Problem: Gather every line from the entries below that includes "article".

Stored data:
/---
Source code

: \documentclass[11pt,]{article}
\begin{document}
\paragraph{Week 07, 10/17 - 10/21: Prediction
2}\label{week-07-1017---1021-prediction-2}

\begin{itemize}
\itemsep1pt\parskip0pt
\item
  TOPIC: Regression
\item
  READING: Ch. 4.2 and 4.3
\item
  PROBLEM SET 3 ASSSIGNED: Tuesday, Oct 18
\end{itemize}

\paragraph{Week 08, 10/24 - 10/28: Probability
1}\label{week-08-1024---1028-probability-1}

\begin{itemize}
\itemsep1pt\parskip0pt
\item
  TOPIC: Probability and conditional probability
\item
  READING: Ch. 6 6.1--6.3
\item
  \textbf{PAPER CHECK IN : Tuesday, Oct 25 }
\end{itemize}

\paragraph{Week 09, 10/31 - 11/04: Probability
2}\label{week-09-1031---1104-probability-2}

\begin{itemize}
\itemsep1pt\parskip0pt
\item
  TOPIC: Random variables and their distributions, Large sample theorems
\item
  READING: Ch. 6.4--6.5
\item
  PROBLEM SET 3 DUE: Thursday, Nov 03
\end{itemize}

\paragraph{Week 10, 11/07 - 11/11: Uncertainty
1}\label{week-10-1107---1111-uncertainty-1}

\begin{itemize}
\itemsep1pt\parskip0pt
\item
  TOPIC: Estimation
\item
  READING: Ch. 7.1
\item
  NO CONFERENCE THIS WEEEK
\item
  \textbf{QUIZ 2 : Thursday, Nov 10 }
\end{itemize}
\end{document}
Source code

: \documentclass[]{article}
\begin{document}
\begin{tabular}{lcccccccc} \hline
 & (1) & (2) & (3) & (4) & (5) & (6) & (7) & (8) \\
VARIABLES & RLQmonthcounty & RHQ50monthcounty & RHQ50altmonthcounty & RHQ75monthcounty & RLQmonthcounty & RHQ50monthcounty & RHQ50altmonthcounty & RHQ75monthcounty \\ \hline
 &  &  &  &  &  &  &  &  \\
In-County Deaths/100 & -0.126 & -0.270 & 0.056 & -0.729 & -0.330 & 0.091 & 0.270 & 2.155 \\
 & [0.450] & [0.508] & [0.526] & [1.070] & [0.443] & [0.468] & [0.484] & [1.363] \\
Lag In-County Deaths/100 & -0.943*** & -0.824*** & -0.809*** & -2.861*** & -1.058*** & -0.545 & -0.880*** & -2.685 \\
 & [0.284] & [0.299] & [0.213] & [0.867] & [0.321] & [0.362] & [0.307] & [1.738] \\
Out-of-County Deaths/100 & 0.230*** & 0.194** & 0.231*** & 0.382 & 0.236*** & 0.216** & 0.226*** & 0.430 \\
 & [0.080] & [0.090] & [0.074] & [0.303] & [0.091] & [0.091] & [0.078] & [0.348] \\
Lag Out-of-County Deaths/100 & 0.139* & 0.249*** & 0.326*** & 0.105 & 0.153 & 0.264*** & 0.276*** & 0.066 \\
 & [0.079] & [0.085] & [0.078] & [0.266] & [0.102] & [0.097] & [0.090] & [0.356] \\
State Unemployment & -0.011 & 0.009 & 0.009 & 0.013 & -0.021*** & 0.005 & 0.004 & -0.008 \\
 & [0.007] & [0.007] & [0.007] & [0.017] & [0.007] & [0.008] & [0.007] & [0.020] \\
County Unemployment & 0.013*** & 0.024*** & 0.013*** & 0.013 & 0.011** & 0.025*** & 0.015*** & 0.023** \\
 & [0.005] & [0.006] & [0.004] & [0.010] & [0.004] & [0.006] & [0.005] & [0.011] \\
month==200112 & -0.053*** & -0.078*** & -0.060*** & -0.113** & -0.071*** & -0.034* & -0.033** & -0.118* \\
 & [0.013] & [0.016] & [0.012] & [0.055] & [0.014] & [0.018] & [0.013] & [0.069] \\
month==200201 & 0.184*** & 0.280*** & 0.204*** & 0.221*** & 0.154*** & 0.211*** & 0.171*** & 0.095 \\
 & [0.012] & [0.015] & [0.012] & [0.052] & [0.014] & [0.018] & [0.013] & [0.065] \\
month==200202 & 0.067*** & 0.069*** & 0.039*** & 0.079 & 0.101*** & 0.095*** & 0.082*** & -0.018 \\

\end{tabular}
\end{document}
\---
Finished task:
: \documentclass[11pt,]{article}
: \documentclass[]{article}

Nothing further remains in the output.